Sharp v. Wellmark, Inc.

744 F. Supp. 2d 1191, 2010 U.S. Dist. LEXIS 108729, 2010 WL 4005059
CourtDistrict Court, D. Kansas
DecidedOctober 12, 2010
DocketCase 10-CV-2430-SAC
StatusPublished
Cited by2 cases

This text of 744 F. Supp. 2d 1191 (Sharp v. Wellmark, Inc.) is published on Counsel Stack Legal Research, covering District Court, D. Kansas primary law. Counsel Stack provides free access to over 12 million legal documents including statutes, case law, regulations, and constitutions.

Bluebook
Sharp v. Wellmark, Inc., 744 F. Supp. 2d 1191, 2010 U.S. Dist. LEXIS 108729, 2010 WL 4005059 (D. Kan. 2010).

Opinion

MEMORANDUM AND ORDER

SAM A. CROW, Senior District Judge.

This removed case, which seeks only interest, comes before the court on the Sharps’ motion to remand the case to state court. The Sharps believe the. court lacks federal jurisdiction over their case, which seeks interest under Kansas law on Employee Retirement Income Security Act (ERISA) benefits which Wellmark previously paid to the Sharps pursuant to the parties’ settlement agreement in a previous case.

Background

Several prior cases have been filed relating to this matter. The Sharps filed the underlying case seeking ERISA benefits from Wellmark in May of 2008, in the *1194 United States District Court for the District of Kansas, and that case was assigned to Judge Lungstrum. (No 08-2230). Wellmark filed an unopposed motion to transfer venue to the Southern District of Iowa, which the court granted. Thereafter, the parties settled that case and filed a stipulation of dismissal with prejudice in December of 2009. (No. 08-0294). Well-mark subsequently paid the agreed-upon benefits without entry of a judgment, but paid no interest.

In June of 2010, Wellmark filed a declaratory judgment action in the Southern District of Iowa, citing ERISA, and asking for a determination whether Wellmark owes the Sharps interest. That case is pending. (No. 10-cv-297).
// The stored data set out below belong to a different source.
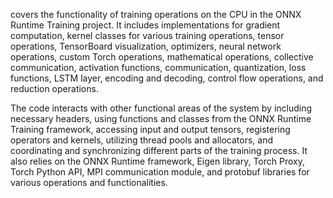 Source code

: covers the functionality of training operations on the CPU in the ONNX Runtime Training project. It includes implementations for gradient computation, kernel classes for various training operations, tensor operations, TensorBoard visualization, optimizers, neural network operations, custom Torch operations, mathematical operations, collective communication, activation functions, communication, quantization, loss functions, LSTM layer, encoding and decoding, control flow operations, and reduction operations.

The code interacts with other functional areas of the system by including necessary headers, using functions and classes from the ONNX Runtime Training framework, accessing input and output tensors, registering operators and kernels, utilizing thread pools and allocators, and coordinating and synchronizing different parts of the training process. It also relies on the ONNX Runtime framework, Eigen library, Torch Proxy, Torch Python API, MPI communication module, and protobuf libraries for various operations and functionalities. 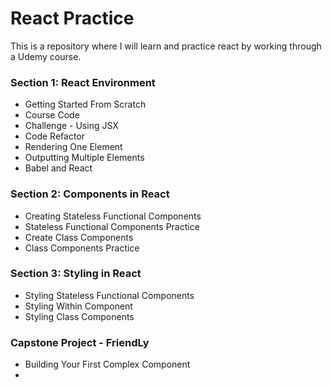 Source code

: # React Practice

This is a repository where I will learn and practice react by working through a Udemy course.

### Section 1: React Environment
- Getting Started From Scratch
- Course Code
- Challenge - Using JSX
- Code Refactor
- Rendering One Element
- Outputting Multiple Elements
- Babel and React

### Section 2: Components in React
- Creating Stateless Functional Components
- Stateless Functional Components Practice
- Create Class Components
- Class Components Practice

### Section 3: Styling in React
- Styling Stateless Functional Components
- Styling Within Component
- Styling Class Components

### Capstone Project - FriendLy
- Building Your First Complex Component
- 

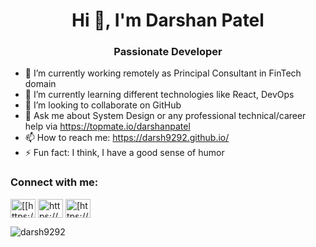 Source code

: <h1 align="center">Hi 👋, I'm Darshan Patel</h1>
<h3 align="center">Passionate Developer</h3>
<!-- 
<p align="left"> <a href="https://github.com/ryo-ma/github-profile-trophy"><img src="https://github-profile-trophy.vercel.app/?username=darsh9292&theme=onedark" alt="darsh9292" /></a> </p>
-->

- 🔭 I’m currently working remotely as Principal Consultant in FinTech domain
- 🌱 I’m currently learning different technologies like React, DevOps
- 👯 I’m looking to collaborate on GitHub
- 💬 Ask me about System Design or any professional technical/career help via https://topmate.io/darshanpatel
- 📫 How to reach me: https://darsh9292.github.io/
- ⚡ Fun fact: I think, I have a good sense of humor

<h3 align="left">Connect with me:</h3>
<p align="left">
<a href="https://in.linkedin.com/in/darshan-patel-info" target="blank"><img align="center" src="https://raw.githubusercontent.com/rahuldkjain/github-profile-readme-generator/master/src/images/icons/Social/linked-in-alt.svg" alt="[[https://in.linkedin.com/in/darshan-patel-info](https://in.linkedin.com/in/darshan-patel-info)/](https://in.linkedin.com/in/darshan-patel-info)" height="30" width="40" /></a>
<a href="https://stackoverflow.com/users/3758948/darshan-patel" target="blank"><img align="center" src="https://raw.githubusercontent.com/rahuldkjain/github-profile-readme-generator/master/src/images/icons/Social/stack-overflow.svg" alt="https://stackoverflow.com/users/3758948/darshan-patel" height="30" width="40" /></a>
<a href="https://topmate.io/darshanpatel" target="blank"><img align="center" src="https://topmate.io/apple-icon-60x60.png" alt="[https://topmate.io/darshanpatel](https://topmate.io/darshanpatel)" height="30" width="40" /></a>
</p>

<p><img align="center" src="https://github-readme-stats-git-master-darsh9292s-projects.vercel.app/api/top-langs?username=darsh9292&theme=onedark&show_icons=true&locale=en&layout=compact" alt="darsh9292" /></p>
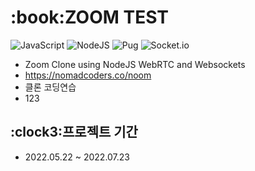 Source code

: <h1>:book:ZOOM TEST</h1>
  
  ![JavaScript](https://img.shields.io/badge/javascript-%23323330.svg?style=for-the-badge&logo=javascript&logoColor=%23F7DF1E)
  ![NodeJS](https://img.shields.io/badge/node.js-6DA55F?style=for-the-badge&logo=node.js&logoColor=white)
  ![Pug](https://img.shields.io/badge/Pug-FFF?style=for-the-badge&logo=pug&logoColor=A86454)
  ![Socket.io](https://img.shields.io/badge/Socket.io-black?style=for-the-badge&logo=socket.io&badgeColor=010101)
  
-   Zoom Clone using NodeJS WebRTC and Websockets
-   <https://nomadcoders.co/noom>
-   클론 코딩연습
-   123

<h2>:clock3:프로젝트 기간</h2>

-  2022.05.22 ~ 2022.07.23
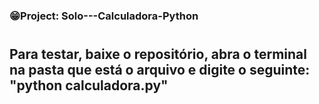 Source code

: ### 😁Project: Solo---Calculadora-Python
#
## Para testar, baixe o repositório, abra o terminal na pasta que está o arquivo e digite o seguinte: "python calculadora.py" 
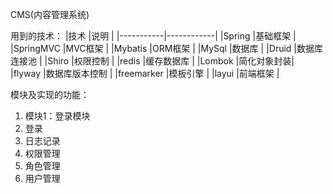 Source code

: CMS(内容管理系统)

用到的技术：
|技术     |说明    |
|-----------|------------|
|Spring     |基础框架     |
|SpringMVC  |MVC框架      |
|Mybatis    |ORM框架      |
|MySql      |数据库       |
|Druid      |数据库连接池   |
|Shiro      |权限控制 | 
|redis      |缓存数据库   |
|Lombok     |简化对象封装|
|flyway     |数据库版本控制 |
|freemarker |模板引擎 |
|layui      |前端框架 |

模块及实现的功能：
1. 模块1：登录模块
  1. 登录
  2. 日志记录
  3. 权限管理
  4. 角色管理
  5. 用户管理
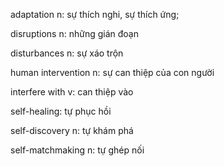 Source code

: adaptation n: sự thích nghi, sự thích ứng;

disruptions n: những gián đoạn

disturbances n: sự xáo trộn

human intervention n: sự can thiệp của con người

interfere with v: can thiệp vào 

self-healing: tự phục hồi

self-discovery n: tự khám phá

self-matchmaking n: tự ghép nối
The Sharps have moved to dismiss that case because, they contend, it is an anticipatory declaratory judgment action. That motion to dismiss is pending.

In July of 2010, the Sharps filed a state court case in Johnson County, Kansas (No. 10-cv-06141) seeking interest on the previously-paid benefits, and citing only Kansas law. Wellmark removed the state case to this court premised solely on a specific jurisdictional grant under ERISA, 29 U.S.C. § 1132(e)(1). 1 See Dk. 1, p. 2, 3. The Sharps then filed the present motion to remand.

Remand standard

“[A]ny action brought in a State court of which the district courts of the United States have original jurisdiction, may be removed by the defendant ... to the district court of the United States for the district and division embracing the place where such action is pending.” 28 U.S.C. § 1441(a). However, “[i]f at any time before final judgment it appears that the district court lacks subject matter jurisdiction, the case shall be remanded.” 28 U.S.C. § 1447(c). “Those who seek to invoke federal jurisdiction must establish its prerequisites.” McPhail v. Deere & Co., 529 F.3d 947, 953 (10th Cir.2008). Federal removal jurisdiction is statutory in nature and is to be strictly construed. Archuleta v. Lacuesta, 131 F.3d 1359, 1370 (10th Cir.1997), citing Sheets v. Shamrock Oil & Gas, 115 F.2d 880 (5th Cir.1940), affirmed, 313 U.S 100, 108, 61 S.Ct. 868, 85 L.Ed. 1214 (1941). Doubtful cases must be resolved in favor of remand. Laughlin v. Kmart Corp., 50 F.3d 871, 873 (10th Cir.), cert. denied, 516 U.S. 863, 116 S.Ct. 174, 133 L.Ed.2d 114 (1995) (noting presumption against removal jurisdiction).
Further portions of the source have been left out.